03 Core Analysis Logic All Performance Analyses Rely on These Seven Steps

03 Core Analysis Logic All Performance Analyses Rely on These Seven Steps #

Hello, this is Gao Lou.

I have previously read some performance analysis methodologies, such as the SEI Load Testing Planning Process, RBI Methodology, Performance Degradation Curve Analysis Method, and so on. Many of these viewpoints only stay at the conceptual and methodological level, without providing specific implementation details. After reading them, it is unclear how to proceed further. In my opinion, such methodologies are completely unnecessary.

Here, I would like to extend this point further. After some foreign concepts are translated into Chinese, many of them only stay at the stage of being known and understood, without being widely applied. For example, the methodologies mentioned earlier may not be known by many people in the performance industry. This shows that these methodologies lack an audience base, regardless of their quality. And those few who know about them simply translate these theories and use them as labels in certain documents, but when it comes to actual work, they don’t know how to proceed.

If I simply tell you that these methodologies are not effective, it would be just empty criticism. As educated individuals, we need to have supporting arguments. Let’s now look at some specific content.

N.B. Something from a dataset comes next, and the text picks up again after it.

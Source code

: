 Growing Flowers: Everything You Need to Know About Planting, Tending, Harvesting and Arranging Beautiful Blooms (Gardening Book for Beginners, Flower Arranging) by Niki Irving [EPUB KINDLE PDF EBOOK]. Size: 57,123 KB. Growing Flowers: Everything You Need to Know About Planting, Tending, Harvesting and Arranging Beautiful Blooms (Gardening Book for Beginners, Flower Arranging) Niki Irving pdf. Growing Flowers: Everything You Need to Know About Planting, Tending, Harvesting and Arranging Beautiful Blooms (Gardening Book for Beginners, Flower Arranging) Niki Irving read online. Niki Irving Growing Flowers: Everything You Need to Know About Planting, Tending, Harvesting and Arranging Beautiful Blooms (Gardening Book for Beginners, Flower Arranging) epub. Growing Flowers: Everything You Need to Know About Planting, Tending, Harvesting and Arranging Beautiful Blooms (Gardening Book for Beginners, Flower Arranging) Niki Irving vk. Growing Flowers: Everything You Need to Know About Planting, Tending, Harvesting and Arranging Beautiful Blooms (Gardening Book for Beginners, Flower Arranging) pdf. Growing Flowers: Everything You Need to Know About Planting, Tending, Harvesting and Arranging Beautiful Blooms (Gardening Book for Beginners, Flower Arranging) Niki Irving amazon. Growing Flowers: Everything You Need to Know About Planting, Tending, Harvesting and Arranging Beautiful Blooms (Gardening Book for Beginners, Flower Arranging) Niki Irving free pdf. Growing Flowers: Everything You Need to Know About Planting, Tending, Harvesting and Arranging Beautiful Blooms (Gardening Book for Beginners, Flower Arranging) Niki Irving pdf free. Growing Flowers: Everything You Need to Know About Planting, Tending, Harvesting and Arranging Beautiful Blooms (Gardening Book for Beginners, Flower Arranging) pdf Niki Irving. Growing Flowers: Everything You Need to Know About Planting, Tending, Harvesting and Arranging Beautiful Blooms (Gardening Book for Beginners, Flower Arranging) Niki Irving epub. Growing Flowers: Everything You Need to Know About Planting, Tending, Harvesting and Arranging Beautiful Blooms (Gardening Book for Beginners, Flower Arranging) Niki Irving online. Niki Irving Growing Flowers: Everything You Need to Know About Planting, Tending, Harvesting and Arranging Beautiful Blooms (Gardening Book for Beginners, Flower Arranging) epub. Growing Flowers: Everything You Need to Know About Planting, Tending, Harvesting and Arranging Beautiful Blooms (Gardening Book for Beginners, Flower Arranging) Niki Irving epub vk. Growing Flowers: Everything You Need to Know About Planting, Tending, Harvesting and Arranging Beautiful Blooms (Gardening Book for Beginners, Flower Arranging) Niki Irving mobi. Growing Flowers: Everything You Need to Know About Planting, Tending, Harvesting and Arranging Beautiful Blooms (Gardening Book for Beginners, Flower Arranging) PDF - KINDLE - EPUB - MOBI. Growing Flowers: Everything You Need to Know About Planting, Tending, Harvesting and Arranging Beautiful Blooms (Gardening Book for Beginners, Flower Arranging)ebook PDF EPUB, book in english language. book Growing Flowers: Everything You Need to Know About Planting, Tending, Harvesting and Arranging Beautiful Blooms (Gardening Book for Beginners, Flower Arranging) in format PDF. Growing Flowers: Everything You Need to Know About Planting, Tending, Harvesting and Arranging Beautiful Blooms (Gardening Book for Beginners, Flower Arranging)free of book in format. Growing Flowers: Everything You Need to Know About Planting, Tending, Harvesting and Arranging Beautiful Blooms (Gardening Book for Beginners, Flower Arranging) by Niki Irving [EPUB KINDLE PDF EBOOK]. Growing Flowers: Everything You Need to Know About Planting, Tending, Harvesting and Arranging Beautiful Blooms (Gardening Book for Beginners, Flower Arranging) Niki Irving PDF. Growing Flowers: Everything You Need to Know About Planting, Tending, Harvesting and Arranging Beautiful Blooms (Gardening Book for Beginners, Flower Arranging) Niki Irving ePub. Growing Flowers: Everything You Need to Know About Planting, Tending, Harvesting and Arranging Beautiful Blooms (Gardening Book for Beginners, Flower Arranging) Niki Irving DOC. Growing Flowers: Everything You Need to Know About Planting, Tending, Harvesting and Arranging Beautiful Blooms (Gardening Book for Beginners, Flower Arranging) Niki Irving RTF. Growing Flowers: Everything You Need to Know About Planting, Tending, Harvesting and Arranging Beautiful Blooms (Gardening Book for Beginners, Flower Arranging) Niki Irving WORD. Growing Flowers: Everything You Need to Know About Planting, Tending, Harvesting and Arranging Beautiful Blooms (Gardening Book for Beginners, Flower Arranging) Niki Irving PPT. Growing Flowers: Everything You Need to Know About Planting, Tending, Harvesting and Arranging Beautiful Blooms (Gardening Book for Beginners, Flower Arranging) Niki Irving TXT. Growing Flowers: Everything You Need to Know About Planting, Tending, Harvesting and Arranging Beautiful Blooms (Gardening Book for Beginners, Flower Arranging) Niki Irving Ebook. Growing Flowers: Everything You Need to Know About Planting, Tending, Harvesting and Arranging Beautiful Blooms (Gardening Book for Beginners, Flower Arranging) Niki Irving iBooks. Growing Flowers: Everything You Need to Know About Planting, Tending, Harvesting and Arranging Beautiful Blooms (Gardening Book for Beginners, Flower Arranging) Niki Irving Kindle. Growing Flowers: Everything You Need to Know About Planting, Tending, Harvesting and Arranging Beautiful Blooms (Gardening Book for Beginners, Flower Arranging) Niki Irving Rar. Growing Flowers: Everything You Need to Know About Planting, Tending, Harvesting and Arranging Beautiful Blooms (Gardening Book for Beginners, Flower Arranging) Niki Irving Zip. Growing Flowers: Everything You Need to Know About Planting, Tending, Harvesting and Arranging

If you search for the keywords “performance testing methodology” on any search engine (such as Baidu, Google, 360, etc.), you will find many copied contents. These contents mainly describe the implementation process of a test, and these processes are mostly limited to the testing stage. For example, these are a few descriptions of the “SEI Load Testing Planning Process” (the content may be a bit long, but it is not the focus of this lesson, so you don’t have to read it too carefully).

The SEI Load Testing Planning Process is a method that focuses on load testing planning, with the goal of producing a “clear, understandable, and verifiable load testing plan.”

The SEI Load Testing Planning Process includes six areas of focus: objectives, users, use cases, production environment, testing environment, and test scenarios.

  1. Difference between production environment and testing environment: Due to the differences between the load testing environment and the actual production environment, the load testing results on the testing environment may not accurately reflect the actual performance of the application system in the production environment. To mitigate this risk, the testing environment must be carefully designed.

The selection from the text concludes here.